◆ Problem:
Beginning with the first line, retype exactly the records below up to and including the line with "instead of looking"; pictures do not belong in the copy.
----- Data provided -----
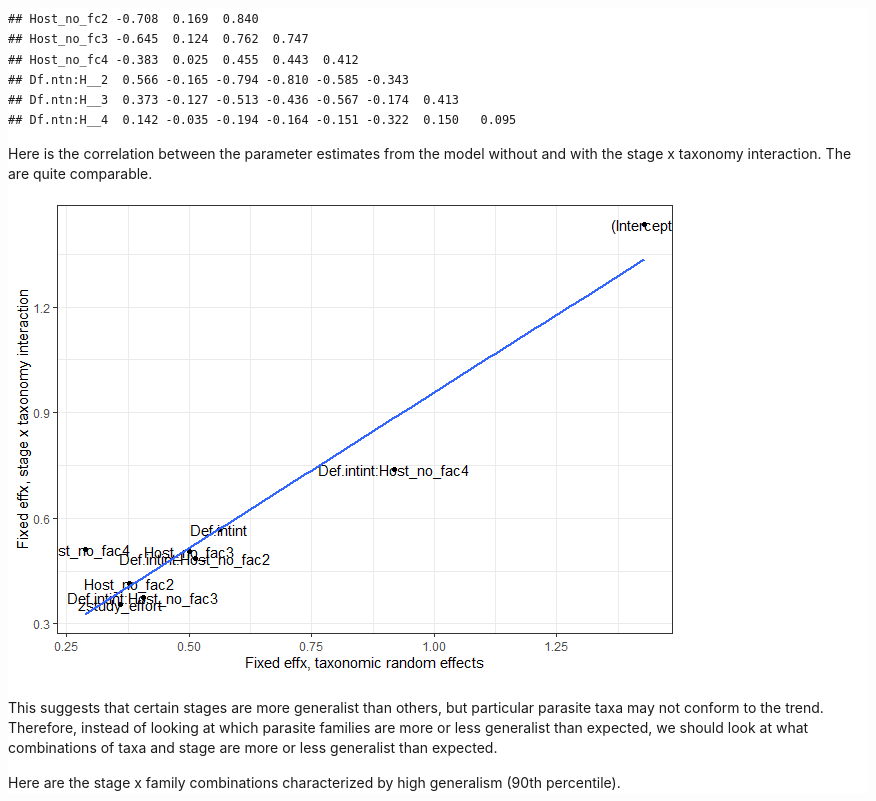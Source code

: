     ## Host_no_fc2 -0.708  0.169  0.840                                     
    ## Host_no_fc3 -0.645  0.124  0.762  0.747                              
    ## Host_no_fc4 -0.383  0.025  0.455  0.443  0.412                       
    ## Df.ntn:H__2  0.566 -0.165 -0.794 -0.810 -0.585 -0.343                
    ## Df.ntn:H__3  0.373 -0.127 -0.513 -0.436 -0.567 -0.174  0.413         
    ## Df.ntn:H__4  0.142 -0.035 -0.194 -0.164 -0.151 -0.322  0.150   0.095

Here is the correlation between the parameter estimates from the model
without and with the stage x taxonomy interaction. The are quite
comparable.

![](stage_level_analysis_tax_dissim_freq_files/figure-gfm/unnamed-chunk-57-1.png)

This suggests that certain stages are more generalist than others, but
particular parasite taxa may not conform to the trend. Therefore,
instead of looking at which parasite families are more or less
generalist than expected, we should look at what combinations of taxa
and stage are more or less generalist than expected.

Here are the stage x family combinations characterized by high
generalism (90th percentile).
-----
◆ Exercise response:
Source code

:     ## Host_no_fc2 -0.708  0.169  0.840                                     
    ## Host_no_fc3 -0.645  0.124  0.762  0.747                              
    ## Host_no_fc4 -0.383  0.025  0.455  0.443  0.412                       
    ## Df.ntn:H__2  0.566 -0.165 -0.794 -0.810 -0.585 -0.343                
    ## Df.ntn:H__3  0.373 -0.127 -0.513 -0.436 -0.567 -0.174  0.413         
    ## Df.ntn:H__4  0.142 -0.035 -0.194 -0.164 -0.151 -0.322  0.150   0.095

Here is the correlation between the parameter estimates from the model
without and with the stage x taxonomy interaction. The are quite
comparable.

![](stage_level_analysis_tax_dissim_freq_files/figure-gfm/unnamed-chunk-57-1.png)

This suggests that certain stages are more generalist than others, but
particular parasite taxa may not conform to the trend. Therefore,
instead of looking at which parasite families are more or less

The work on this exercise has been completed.